By Tshepo Motsoeneng, IJKA National Coach

I started karate when I was 15 years old. I am now forty and it is still going strong. I didn’t fully understand what it was it really about at first. I thought it was all about learning how to fight and I thought I was going to get beaten a lot in the dojo, but to my surprise all the senior students were concerned about my improvement, everyone wanted me to do better, and I gained a second family with my fellow students. I learned to accept criticism as a form of self-improvement and not to take negative feedback personally. I learned to accept failure as a learning curve. My sensei often used to say, “how many times do you think I failed my black belt, stop being cry-babies”. We learned to lose graciously, to accept that there will always be someone better than you, and to respect that person. And importantly, to win even more graciously!

I learned that hard work bears fruit in the end – it takes time to achieve excellence. Through discipline and determination, you are bound to be better in the end. Mental strength is the most powerful thing. A master has failed more times than the beginner has even tried.

The more my karate improved, my personal life improved too. All the principles I was learning at the dojo I applied them in my personal life. No matter how tough the road may be, I never give up. Karate has taught me to acknowledge my own weakness, and not brush them off, but to focus on them and keep improving.
I am on my own personal journey of becoming a Chartered Accountant. It hasn’t been easy, I have had may failures along the way, but now I am almost at the end. It’s the spirit of karate that pushes me. The harder the road becomes, the more effort and hard work I put in.

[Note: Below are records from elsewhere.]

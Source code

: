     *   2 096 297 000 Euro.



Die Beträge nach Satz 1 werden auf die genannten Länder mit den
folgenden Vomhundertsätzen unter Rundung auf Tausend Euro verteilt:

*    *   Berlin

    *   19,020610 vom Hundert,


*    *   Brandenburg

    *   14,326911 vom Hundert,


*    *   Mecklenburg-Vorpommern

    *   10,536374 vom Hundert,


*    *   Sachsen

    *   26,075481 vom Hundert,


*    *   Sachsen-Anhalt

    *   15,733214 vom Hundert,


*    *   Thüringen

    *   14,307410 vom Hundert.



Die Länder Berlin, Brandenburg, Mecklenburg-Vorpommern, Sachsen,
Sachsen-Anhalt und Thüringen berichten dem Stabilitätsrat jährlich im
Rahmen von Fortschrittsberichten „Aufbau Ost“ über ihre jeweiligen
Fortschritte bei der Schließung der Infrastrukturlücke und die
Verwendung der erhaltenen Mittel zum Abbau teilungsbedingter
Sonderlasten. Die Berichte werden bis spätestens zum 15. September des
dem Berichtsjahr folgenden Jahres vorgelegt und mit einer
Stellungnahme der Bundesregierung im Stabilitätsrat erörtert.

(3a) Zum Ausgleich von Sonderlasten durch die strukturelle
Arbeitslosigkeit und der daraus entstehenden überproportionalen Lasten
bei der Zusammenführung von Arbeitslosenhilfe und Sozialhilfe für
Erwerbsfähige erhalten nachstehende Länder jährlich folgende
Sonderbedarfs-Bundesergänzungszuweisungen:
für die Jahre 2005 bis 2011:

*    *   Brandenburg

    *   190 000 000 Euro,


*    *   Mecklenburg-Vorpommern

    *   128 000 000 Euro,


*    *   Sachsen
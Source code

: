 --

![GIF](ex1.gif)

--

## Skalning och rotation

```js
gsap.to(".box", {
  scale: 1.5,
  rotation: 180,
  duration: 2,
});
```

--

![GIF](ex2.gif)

I had the honour of being appointed the IJKA National Coach. My aim is to bring the spirit of not giving up to the team. If we allow our children to give up on anything that may seem hard, they will never accomplish anything in life. A life as a karateka enforces discipline on you and develops a strong mindset.
The future of karate is now bright. It is better than when I stated 20 years ago. The community has now grown, international competitions has increased, the number of people doing karate has increased, which means there are more people to share knowledge with and improve ourselves as human beings.